Auch Minuten nach dem Spiel: Croci-Torti ist noch immer sehr emotional. Ein ungewohnter Anblick. Schliesslich fiel er vor allem bisher durch seine betont, manchmal gar provokant coole und lässige Art auf. Der 40-Jährige, dessen Markenzeichen ein Cap ist, hat schon viel in seinem Leben erlebt. Croci-Torti hat keine grosse Spielerkarriere hinter sich. Er spielte etwa für Lugano, GC oder Chiasso. Als Co-Trainer sammelte er Erfahrung unter Maurizio Jacobacci (66 Spiele), Fabio Celestini (46 Spiele) und Abel Braga (5 Spiele). Und so konnte er nicht immer vom Fussball leben.
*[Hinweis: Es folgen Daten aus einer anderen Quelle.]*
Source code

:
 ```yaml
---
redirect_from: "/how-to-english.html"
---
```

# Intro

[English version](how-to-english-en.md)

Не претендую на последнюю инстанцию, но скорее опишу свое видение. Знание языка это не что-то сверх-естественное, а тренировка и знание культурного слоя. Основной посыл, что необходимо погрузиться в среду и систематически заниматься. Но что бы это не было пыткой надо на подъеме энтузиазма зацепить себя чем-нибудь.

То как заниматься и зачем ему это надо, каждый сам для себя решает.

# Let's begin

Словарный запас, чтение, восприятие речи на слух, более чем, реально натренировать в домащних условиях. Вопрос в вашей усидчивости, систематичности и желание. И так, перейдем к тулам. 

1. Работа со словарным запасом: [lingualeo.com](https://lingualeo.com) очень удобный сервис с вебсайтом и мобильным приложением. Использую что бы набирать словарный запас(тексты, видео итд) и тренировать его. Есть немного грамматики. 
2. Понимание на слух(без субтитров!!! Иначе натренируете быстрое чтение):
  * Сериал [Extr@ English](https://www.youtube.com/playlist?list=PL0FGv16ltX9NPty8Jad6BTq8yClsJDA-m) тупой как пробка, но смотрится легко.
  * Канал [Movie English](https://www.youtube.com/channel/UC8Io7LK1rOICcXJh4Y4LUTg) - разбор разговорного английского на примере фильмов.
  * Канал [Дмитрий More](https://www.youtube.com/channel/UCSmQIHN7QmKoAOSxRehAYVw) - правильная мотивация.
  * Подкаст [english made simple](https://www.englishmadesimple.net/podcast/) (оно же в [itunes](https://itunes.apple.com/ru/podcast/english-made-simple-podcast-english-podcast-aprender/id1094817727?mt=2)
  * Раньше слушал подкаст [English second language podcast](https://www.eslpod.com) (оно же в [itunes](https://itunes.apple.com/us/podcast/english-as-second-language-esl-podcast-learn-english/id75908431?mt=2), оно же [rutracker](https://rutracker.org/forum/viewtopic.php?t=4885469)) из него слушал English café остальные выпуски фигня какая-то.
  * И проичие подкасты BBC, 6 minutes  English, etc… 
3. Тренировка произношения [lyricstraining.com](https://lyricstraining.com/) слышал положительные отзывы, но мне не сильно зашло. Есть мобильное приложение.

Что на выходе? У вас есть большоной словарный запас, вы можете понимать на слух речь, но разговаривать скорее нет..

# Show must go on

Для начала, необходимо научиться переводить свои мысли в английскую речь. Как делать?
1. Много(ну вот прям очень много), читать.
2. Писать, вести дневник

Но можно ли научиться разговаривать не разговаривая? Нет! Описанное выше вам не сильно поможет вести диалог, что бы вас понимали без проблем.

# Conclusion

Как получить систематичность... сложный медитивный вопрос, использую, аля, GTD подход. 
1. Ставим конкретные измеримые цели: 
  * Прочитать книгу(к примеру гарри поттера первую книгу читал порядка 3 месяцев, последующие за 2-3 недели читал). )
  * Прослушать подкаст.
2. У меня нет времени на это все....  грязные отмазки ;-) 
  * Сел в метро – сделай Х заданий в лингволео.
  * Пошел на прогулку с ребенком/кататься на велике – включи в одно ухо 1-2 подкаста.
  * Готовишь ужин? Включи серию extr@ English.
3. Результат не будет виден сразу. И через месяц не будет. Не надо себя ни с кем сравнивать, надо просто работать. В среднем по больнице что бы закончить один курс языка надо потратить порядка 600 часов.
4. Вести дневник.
Zehn Jahre lang arbeitete der 40-Jährige als Verkäufer für Parkett. 

Nach dem Schlusspfiff hatte Mattia Croci-Torti Tränen in den Augen. 

Nach dem Schlusspfiff hatte Mattia Croci-Torti Tränen in den Augen. 

Marusca Rezzonico/Freshfocus

Der Tessiner überzeugt – und wie

Den Tamedia-Zeitungen sagte er zuletzt: «Als Verkäufer musst du die Leute davon überzeugen, dass dein Parkett besser ist als jedes andere. Auch wenn das natürlich nicht der Fall ist. Als Fussballtrainer ist es dasselbe. Du musst deine Spieler davon überzeugen, dass es einen Sinn ergibt, was du machst.» Und: «Warum sollen sie mir das abkaufen? Weil ich sie davon überzeuge, dass es das Richtige ist. Jeder Tag ist ein Kampf. Früher wollte mein Chef, dass ich gut verkaufe. Heute will mein Chef gute Resultate sehen.»

Diese zeigt er – wie erwähnt. Auf dem Weg in den Cupfinal schaltete Lugano im Achtelfinal YB und im Halbfinal Titelverteidiger Luzern aus. Eine beeindruckende Leistung. Zumal war da dann noch der Trick, mit dem es die Tessiner schafften, dass Goalie Amir Saipi trotz Rot-Sperre auflaufen durfte. Bei den Tessinern hat Croci-Torti noch einen Vertrag bis Juni 2023. Nach dem Triumph am Sonntag sagt der Coach: «Ich war der erste Tessiner Trainer im Cupfinal, heute bin ich der erste Tessiner, der den Cupfinal auch gewinnt. Ich bin sehr zufrieden.»

Es ist wohl nicht zu hoch gepokert, wenn man sagt: Vermutlich wird der Tessiner noch mehr Tage haben, um sehr zufrieden zu sein.